From the "State of Data Engineering 2023":
- Economic slowdowns seemed to influence the demand for data practitioners. However, open-source technologies demonstrated resilience, offering potential growth vectors even amidst downturns.
- On the data lakes front, a clear demarcation between storage and querying/compute engines became evident. Snowflake's collaboration with S3-compatible storage solutions was a highlight.
- Metadata management saw leaders in Apache Hudi, Apache Iceberg, and Delta Lake—all open-source solutions. However, data table formats still lacked uniformity in many organizations.
- With more recognition for git-like data versioning, lakeFS emerged as a pioneer. Analytics engines based on Apache Arrow, such as Arrow Datafusion and InfluxDB, witnessed increasing interest.
- Orchestration and Observability sectors grew, with acquisitions like IBM's purchase of DataBand making headlines. Additionally, the GenAI trend left an indelible mark on data science and analytics usability.
From the "Modern Transactional Stack":
- Transactional databases remain quintessential in application design, ensuring data accuracy. However, modern architectures, notably microservices, introduced additional layers of complexity. Solutions aimed at offering transactional state management in vast distributed apps were on the rise. These fell broadly into two categories: Workflow Orchestration and Database + Workflow.
- The convergence of workflow-centric and database-centric approaches signaled a potential future where these methods might amalgamate, offering holistic solutions to modern app transactional requirements.
From "The Future of Data":
- The narrative underscored the importance of software engineering practices in data teams, leading to efficient management of intricate data structures. The blurring lines between traditionally underserved teams and data capabilities were evident.
- The dream of a unified semantic layer remained, with companies and open-source solutions vying to offer the best possible tools. Yet, the fundamental challenge for data teams—understanding and maintaining business logic—persisted.
The data landscape continues to evolve rapidly, blending technological advancements with emerging challenges. As declarative approaches gain prominence, metadata trends flourish, and the focus on privacy sharpens, data modeling offers help in the middle of complexity. As we think of the future of data engineering 🔮, the importance of governance, open standards, and integrated approaches will be the true potential of data.

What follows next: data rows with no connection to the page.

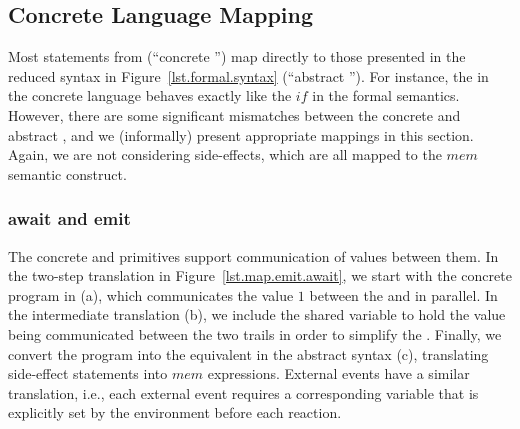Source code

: \subsection{Concrete Language Mapping}

Most statements from \CEU (``concrete \CEU'') map directly to those presented 
in the reduced syntax in Figure~\ref{lst.formal.syntax} (``abstract \CEU'').
For instance, the  in the concrete language behaves exactly like the 
$if$ in the formal semantics.
However, there are some significant mismatches between the concrete and 
abstract \CEU, and we (informally) present appropriate mappings in this 
section.
%
Again, we are not considering side-effects, which are all mapped to the $mem$ 
semantic construct.

\begin{comment}
$
    \code{if}      \mapsto if   ,\2
    \code{';'}     \mapsto ~';' ,\2
    \code{loop}    \mapsto loop ,\2
    \code{par/and} \mapsto and  ,\2
    \code{par/or}  \mapsto or
$.
\end{comment}

\subsubsection{await and emit}

The concrete  and  primitives support communication of 
values between them.
In the two-step translation in Figure~\ref{lst.map.emit.await}, we start with 
the concrete program in \CEU (a), which communicates the value $1$ between the 
 and  in parallel.
In the intermediate translation (b), we include the shared variable  
to hold the value being communicated between the two trails in order to 
simplify the .
Finally, we convert the program into the equivalent in the abstract syntax (c), 
translating side-effect statements into $mem$ expressions.
External events have a similar translation, i.e., each external event requires 
a corresponding variable that is explicitly set by the environment before each 
reaction.

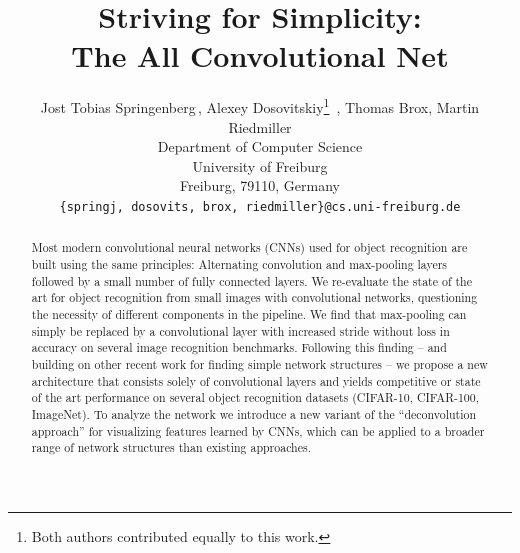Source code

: \documentclass{article} %
\title{Striving for Simplicity: \\ The All Convolutional Net}
\author{
Jost Tobias Springenberg\footnotemark[1] \,, Alexey
Dosovitskiy\thanks{Both authors contributed equally to this work.}\, , Thomas Brox, Martin Riedmiller \\
Department of Computer Science\\
University of Freiburg\\
Freiburg, 79110, Germany \\
\texttt{\{springj, dosovits, brox, riedmiller\}@cs.uni-freiburg.de} \\
}
\newcommand{\TODO}[1]{[TODO #1]}
\begin{document}
\maketitle

\begin{abstract}
Most modern convolutional neural networks (CNNs) used for
object recognition are built using the same principles: Alternating convolution and max-pooling
layers followed by a small number of fully connected layers.
We re-evaluate the state of the art for object recognition from small
images with convolutional networks, questioning the necessity of
different components in the pipeline. We find that
max-pooling can simply be replaced by a convolutional layer with increased stride
without loss in accuracy on several image recognition
benchmarks. Following this finding -- and building on other recent work
for finding simple network structures -- we propose a new
architecture that consists solely of convolutional layers and yields
competitive or state of the art performance on several object recognition datasets (CIFAR-10, CIFAR-100, ImageNet). 
To analyze the network we introduce a new variant of the ``deconvolution approach'' for visualizing features learned by CNNs, which can be applied to a broader range of network structures than existing approaches. 
\end{abstract}
\end{document}
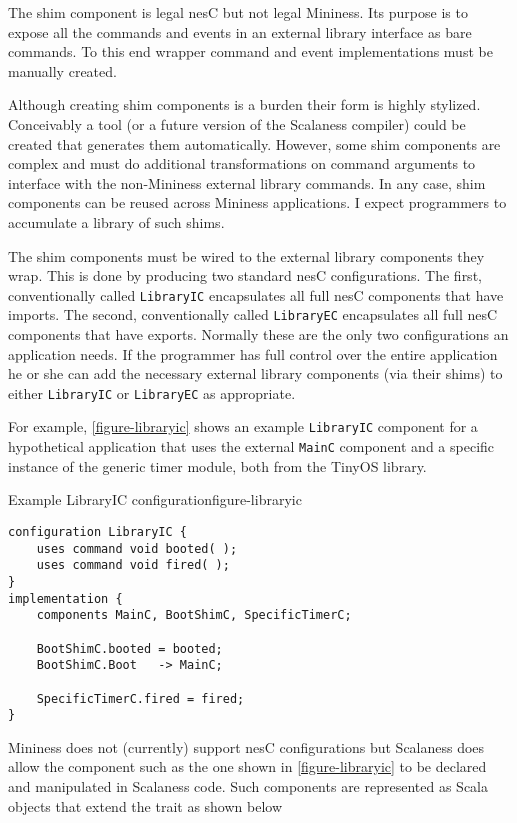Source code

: The shim component is legal nesC but not legal Mininess. Its purpose is to expose all the
commands and events in an external library interface as bare commands. To this end wrapper
command and event implementations must be manually created.

Although creating shim components is a burden their form is highly stylized. Conceivably a tool
(or a future version of the Scalaness compiler) could be created that generates them
automatically. However, some shim components are complex and must do additional transformations
on command arguments to interface with the non-Mininess external library commands. In any case,
shim components can be reused across Mininess applications. I expect programmers to accumulate a
library of such shims.

The shim components must be wired to the external library components they wrap. This is done by
producing two standard nesC configurations. The first, conventionally called \texttt{LibraryIC}
encapsulates all full nesC components that have imports. The second, conventionally called
\texttt{LibraryEC} encapsulates all full nesC components that have exports. Normally these are
the only two configurations an application needs. If the programmer has full control over the
entire application he or she can add the necessary external library components (via their shims)
to either \texttt{LibraryIC} or \texttt{LibraryEC} as appropriate.

For example, \autoref{figure-libraryic} shows an example \texttt{LibraryIC} component for a
hypothetical application that uses the external \texttt{MainC} component and a specific instance
of the generic timer module, both from the TinyOS library.

\singlespace
\begin{fpfig}[tbhp]{Example LibraryIC configuration}{figure-libraryic}
{
\begin{lstlisting}[language=nesC]
configuration LibraryIC {
    uses command void booted( );
    uses command void fired( );
}
implementation {
    components MainC, BootShimC, SpecificTimerC;

    BootShimC.booted = booted;
    BootShimC.Boot   -> MainC;

    SpecificTimerC.fired = fired;
}
\end{lstlisting}
}
\end{fpfig}
\primaryspacing

Mininess does not (currently) support nesC configurations but Scalaness does allow the component
such as the one shown in \autoref{figure-libraryic} to be declared and manipulated in Scalaness
code. Such components are represented as Scala objects that extend the
 trait as shown below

The story of data is a testament to human innovation, but also to any other field that is loosely governed and starting to find its place. From Business Intelligence to Big Data, this journey shows a history of various challenges and milestones achieved. But as always, the story will never be over. As I'm writing this in the middle of the AI revolution with Generative AI, the hype is real, and there will be new ones. But no matter what happens, under all of them is the need for fresh, organized, and clean data.
This book will try to calm things down and focus on the patterns that were used throughout the different eras. We will focus on repetitive terms, called convergent evolutions, that have appeared through the evolution of data engineering, highlighting their use before and today, and find design patterns that emerge from them.